╭─ Records to process

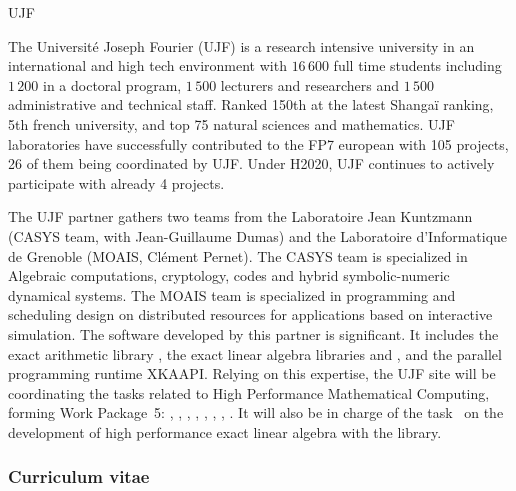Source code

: \begin{sitedescription}{UJF}



The Université Joseph Fourier (UJF)  is a research intensive university in an
international and high tech environment with $16\,600$ full time students
including $1\,200$ in a doctoral program, $1\,500$ lecturers and researchers and
$1\,500$ administrative and technical staff. Ranked 150th at the latest Shanga\"i
ranking, 5th french university, and top 75 natural sciences and mathematics.
UJF laboratories have successfully contributed to the FP7 european with 
105 projects, 26 of them being coordinated by UJF. Under H2020, UJF continues to
actively participate with already 4 projects.

The UJF partner gathers two teams from the Laboratoire Jean Kuntzmann
(CASYS team, with Jean-Guillaume Dumas) and the Laboratoire d’Informatique de
Grenoble (MOAIS, Clément Pernet). The 
CASYS team is specialized in Algebraic computations, cryptology, codes and hybrid symbolic-numeric dynamical systems. The MOAIS team is specialized in programming and scheduling
design on distributed resources for applications based on interactive simulation. The software
developed by this partner is significant. It includes the exact arithmetic
library \Givaro, the exact linear algebra libraries \fflas and \Linbox, and the
parallel programming runtime XKAAPI.
Relying on this expertise, the UJF site will be coordinating the tasks related
to High Performance Mathematical Computing, forming Work Package~5:
, 
, 
, 
,
, 
,
,
.
It will also be in charge of the task~ on the
development of high performance exact linear algebra with the \Linbox library.
\subsubsection*{Curriculum vitae}





%


\end{sitedescription}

╰─

Required action: Print the data again, word for word, without any pictures.

Problem solution:
Source code

: \begin{sitedescription}{UJF}



The Université Joseph Fourier (UJF)  is a research intensive university in an
international and high tech environment with $16\,600$ full time students
including $1\,200$ in a doctoral program, $1\,500$ lecturers and researchers and
$1\,500$ administrative and technical staff. Ranked 150th at the latest Shanga\"i
ranking, 5th french university, and top 75 natural sciences and mathematics.
UJF laboratories have successfully contributed to the FP7 european with 
105 projects, 26 of them being coordinated by UJF. Under H2020, UJF continues to
actively participate with already 4 projects.

The UJF partner gathers two teams from the Laboratoire Jean Kuntzmann
(CASYS team, with Jean-Guillaume Dumas) and the Laboratoire d’Informatique de
Grenoble (MOAIS, Clément Pernet). The 
CASYS team is specialized in Algebraic computations, cryptology, codes and hybrid symbolic-numeric dynamical systems. The MOAIS team is specialized in programming and scheduling
design on distributed resources for applications based on interactive simulation. The software
developed by this partner is significant. It includes the exact arithmetic
library \Givaro, the exact linear algebra libraries \fflas and \Linbox, and the
parallel programming runtime XKAAPI.
Relying on this expertise, the UJF site will be coordinating the tasks related
to High Performance Mathematical Computing, forming Work Package~5:
, 
, 
, 
,
, 
,
,
.
It will also be in charge of the task~ on the
development of high performance exact linear algebra with the \Linbox library.
\subsubsection*{Curriculum vitae}





%


\end{sitedescription}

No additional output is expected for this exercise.